Viva la Viva: You wrote this, you got this

We submitted our work at the beginning of the new academic year. We anxiously awaited our provisional results upon our return after half term…

“What are the portfolio reviewers looking for? Have I represented myself well? Have I forgotten anything? It feels like a lifetime.”

We found out our provisional results and those of us who had passed were asked to make a poster for our QIP

“Oh gosh, what was it even about?! I did it months ago. How can I remember it all?

…for our Viva!

“What if I forget everything I’ve done? What if I come across unknowledgeable? What if they ask me a tricky question and I flail? I’ll be so embarrassed and this whole year will have been for nothing!”

Some of these thoughts may be resonating with you right now and some may not. These were some of my own honest initial thoughts during the process that many of you will be going through over the coming weeks and months. However, I hope this blog provides you with some advice on how to not only succeed in your Viva, but even enjoy it. 

Last year, as part of my role on the APConnect team, I co-hosted an ATS space with Phil Green (cohort 3) during our #FestivalFridays menu of events. In January this year I was prepping for my viva and having all the self-critical anxious thoughts above. I knew that my peers were feeling similarly lost when it came to the Viva and what to expect. So, I organised a Viva forum and invited three ATS holders to come and share their experiences. Although they were not able to share the Viva questions they supported those of us about to go through the final stretch of the ATS process. This is the collated advice that Phil Green (cohort 3), Dr Lynne Taylerson (cohort 1) and Cheryl Hall (cohort 4) gave to us: 

  • Make notes a few days before under the main themes you’re sent with your Viva information.
  • Have these notes on the side of your computer or wall. Not too many however as you don’t want to drown in post-it notes! You might also choose to have your QIP poster on a second device for reference when talking about it, the SET team will also have access to your poster.
  • Make a list of things you’re proud of to ensure you mention it.
  • Ensure there are no distractions (including the postman!) and you have water available as you'll be talking for a while. 
  • Read your portfolio a few days before but not just before. Instead, go for a walk outside or do something nice to relax (if you can).
  • Take your time with your answers and ask your reviewer to repeat or be more specific in their questions if you need them to.
  • Expect depth and vigour.
  • It’s not a memory test but it is necessary to check and verify that your portfolio is yours and you are who you say you are!
  • Talk about any external development programmes you have been a part of or plan to do, for example, with the Education and Training Foundation (ETF).
  • Focus on a key one or two of the ETF’s Professional Standards if they have had a significant impact.
  • Mention the three impact focuses: self, colleagues, and organisation - in particular any organisational strategies that have been changed or amended because of your work.
  • Be honest about what didn’t go well what you’re doing instead.
  • Remember that it’s a celebration of a huge body of work.

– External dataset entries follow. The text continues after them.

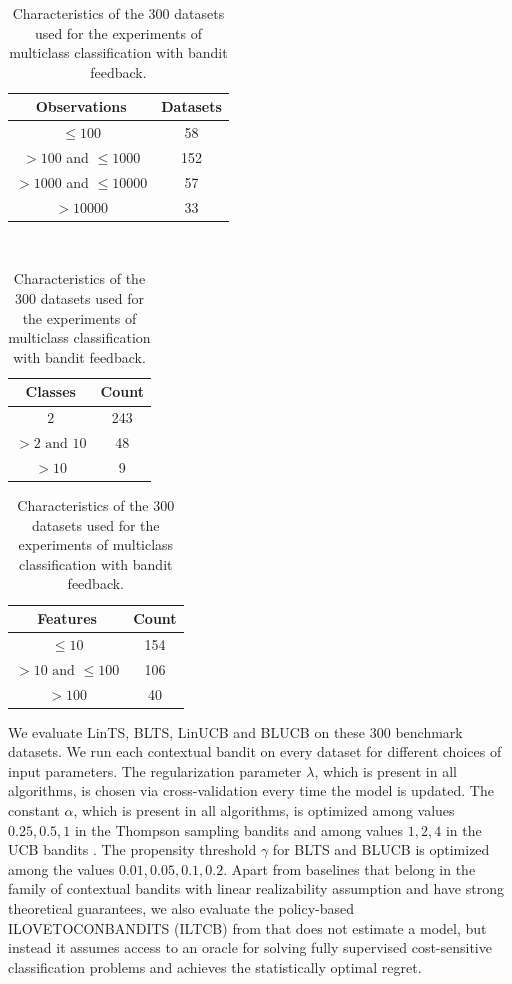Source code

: \documentclass[letterpaper]{article} %
\begin{document}
\begin{table}[H]
\centering
\begin{tabular}{|c|c|}
\hline
Observations & Datasets \\
\hline 
$\leq 100$ & 58 \\
\hline
$> 100$ and $\leq 1000$  & 152  \\ 
\hline
$> 1000$ and $\leq 10000$ & 57  \\ 
\hline
$> 10000$ & 33 \\
\hline
\end{tabular}
\\ \vspace{5pt}
\begin{tabular}{|c|c|}
\hline
Classes & Count \\
\hline 	
$2$ & 243 \\
\hline
$> 2 \text{ and } 10$  & 48  \\ 
\hline
$ > 10 $ & 9  \\
\hline
\end{tabular}
\hspace{5pt}
\begin{tabular}{|c|c|}
\hline
Features & Count \\
\hline 	
$\leq 10$ & 154 \\
\hline
$> 10 \text{ and } \leq 100$  & 106  \\ 
\hline
$> 100$  & 40  \\
\hline
\end{tabular}
\caption{Characteristics of the 300 datasets used for the experiments of multiclass classification with bandit feedback.}
\label{stats}
\end{table}

We evaluate LinTS, BLTS, LinUCB and BLUCB on these 300 benchmark datasets. We run each contextual bandit on every dataset for different choices of input parameters. The regularization parameter $\lambda$, which is present in all algorithms, is chosen via cross-validation every time the model is updated. The constant $\alpha$, which is present in all algorithms, is optimized among values $0.25, 0.5, 1$ in the Thompson sampling bandits \cite{chapelle-tsucb} and among values $1, 2, 4$ in the UCB bandits \cite{chapelle-tsucb}. The propensity threshold $\gamma$ for BLTS and BLUCB is optimized among the values $0.01, 0.05, 0.1, 0.2$.
Apart from baselines that belong in the family of contextual bandits with linear realizability assumption and have strong theoretical guarantees, we also evaluate the policy-based ILOVETOCONBANDITS (ILTCB) from \cite{agarwal-ilovetoconbandits} that does not estimate a model, but instead it assumes access to an oracle for solving fully supervised cost-sensitive classification problems and achieves the statistically optimal regret.
\end{document}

I want to thank Phil, Lynne and Cheryl for their time that day because I for one (and I know many others who attended) felt that little bit more prepared for their Viva and ready to face it head on!

Chloë Hynes' ATS Viva mind map

To end, I want to finish where I began and share something personal with you. A few days before my Viva, I went through my whole portfolio top to bottom and created this mind-map. You’ll notice it doesn’t really have any notes on it and it’s very brief (intentional so it didn’t overface me when I was in the middle of my Viva), but it was an excellent activity to help me see just how much I had achieved in my own personal development that year. This activity helped me confidently feel that “I deserve this”. I envisaged the poster would help me throughout the Viva to make sure I covered everything. However, the mere act of going through my portfolio and making these brief notes was enough to jog my memory and keep it all fresh. I only looked at it once throughout the whole meeting when I was asked if there was anything else I wanted to add. Ultimately, the most pertinent advice for me was something my mentor said and which I pass on to you (please remember it): “You wrote this, you got this.”